Auch regelbasierte Bots bleiben in diesem Zusammenhang relevant. Für klar definierte und stabile Prozesse können sie zuverlässig funktionieren und wirtschaftlich sinnvoller sein als generative KI-Lösungen, bei denen zusätzlich nutzungsabhängige Kosten, etwa für Tokens, zu berücksichtigen sind.
ROI von KI: Nicht nur kurzfristige Kosten betrachten
In der Diskussion bestand weitgehend Einigkeit darüber, dass eine zu enge ROI-Bewertung von KI-Anwendungen zu kurz greifen kann.
Wenn Mitarbeitende durch automatisierte Standardaufgaben mehr Zeit für gute und persönliche Kundengespräche erhalten, kann dies die Kundenbindung stärken.

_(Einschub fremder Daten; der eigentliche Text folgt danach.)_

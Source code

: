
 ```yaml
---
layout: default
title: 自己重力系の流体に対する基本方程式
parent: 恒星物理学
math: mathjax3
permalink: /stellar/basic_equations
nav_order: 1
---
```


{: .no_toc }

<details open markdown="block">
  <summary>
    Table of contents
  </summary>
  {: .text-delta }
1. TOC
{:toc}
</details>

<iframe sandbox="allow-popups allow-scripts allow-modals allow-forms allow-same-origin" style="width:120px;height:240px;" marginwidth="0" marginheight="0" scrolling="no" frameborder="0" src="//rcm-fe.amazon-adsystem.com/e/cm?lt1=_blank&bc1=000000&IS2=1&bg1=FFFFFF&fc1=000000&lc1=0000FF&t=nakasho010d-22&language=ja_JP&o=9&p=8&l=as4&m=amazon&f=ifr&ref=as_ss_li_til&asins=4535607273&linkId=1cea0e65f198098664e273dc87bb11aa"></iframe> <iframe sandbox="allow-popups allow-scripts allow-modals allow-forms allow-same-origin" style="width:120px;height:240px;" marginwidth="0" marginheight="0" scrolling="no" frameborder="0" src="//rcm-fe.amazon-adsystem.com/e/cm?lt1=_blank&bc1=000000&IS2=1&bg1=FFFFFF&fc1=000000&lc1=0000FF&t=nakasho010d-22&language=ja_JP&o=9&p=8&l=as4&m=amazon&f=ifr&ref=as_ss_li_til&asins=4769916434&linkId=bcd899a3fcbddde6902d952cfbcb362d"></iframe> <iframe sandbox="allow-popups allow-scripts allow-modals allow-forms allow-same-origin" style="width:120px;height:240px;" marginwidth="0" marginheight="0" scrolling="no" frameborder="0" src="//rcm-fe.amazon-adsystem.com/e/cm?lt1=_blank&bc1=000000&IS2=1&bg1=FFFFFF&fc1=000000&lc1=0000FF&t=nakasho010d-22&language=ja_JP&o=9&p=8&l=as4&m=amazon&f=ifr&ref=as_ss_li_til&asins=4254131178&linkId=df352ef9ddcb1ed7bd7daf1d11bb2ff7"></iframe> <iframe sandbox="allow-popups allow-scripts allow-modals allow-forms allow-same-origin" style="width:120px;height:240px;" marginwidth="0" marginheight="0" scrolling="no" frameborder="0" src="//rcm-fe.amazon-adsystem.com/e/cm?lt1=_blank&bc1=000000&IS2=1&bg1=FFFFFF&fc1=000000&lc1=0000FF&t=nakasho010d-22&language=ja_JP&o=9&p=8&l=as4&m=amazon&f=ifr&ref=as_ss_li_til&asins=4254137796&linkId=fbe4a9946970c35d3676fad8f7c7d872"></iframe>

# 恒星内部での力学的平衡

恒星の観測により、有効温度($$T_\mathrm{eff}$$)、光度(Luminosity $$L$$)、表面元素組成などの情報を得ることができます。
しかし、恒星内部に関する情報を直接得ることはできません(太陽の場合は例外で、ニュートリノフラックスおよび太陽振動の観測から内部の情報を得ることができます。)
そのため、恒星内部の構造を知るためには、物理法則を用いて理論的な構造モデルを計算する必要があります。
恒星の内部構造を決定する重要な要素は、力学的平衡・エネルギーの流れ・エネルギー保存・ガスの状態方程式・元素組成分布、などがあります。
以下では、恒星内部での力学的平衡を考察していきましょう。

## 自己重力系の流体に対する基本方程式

Solche Effekte zeigen sich möglicherweise nicht unmittelbar in einzelnen Prozesskosten, sondern mittel- bis langfristig an anderen Stellen der Service Profit Chain.
Auch die Attraktivität von Arbeitsplätzen spielt eine Rolle. Werden repetitive oder unbeliebte Aufgaben reduziert, kann dies dazu beitragen, Mitarbeitende stärker zu binden. Eine geringere Fluktuation, weniger Rekrutierungsaufwand und eine höhere Erfahrung im Kundenkontakt können wiederum erhebliche wirtschaftliche Vorteile mit sich bringen.
Halluzinationen vermeiden und Grenzen definieren
Ein weiterer Schwerpunkt war die Frage, wie sich Risiken beim Einsatz generativer KI begrenzen lassen. Insbesondere bei Kundenkontakten müssen falsche oder frei erfundene Aussagen möglichst ausgeschlossen werden.
Als sinnvoller Ansatz wurde beschrieben, Prozesse in deterministische und probabilistische Bestandteile aufzuteilen. Klar definierte, verbindliche oder regulatorisch relevante Prozessschritte sollten kontrolliert und nachvollziehbar ablaufen. Generative KI kann dagegen dort unterstützen, wo Sprache, Zusammenfassungen oder flexible Dialogführung gefragt sind.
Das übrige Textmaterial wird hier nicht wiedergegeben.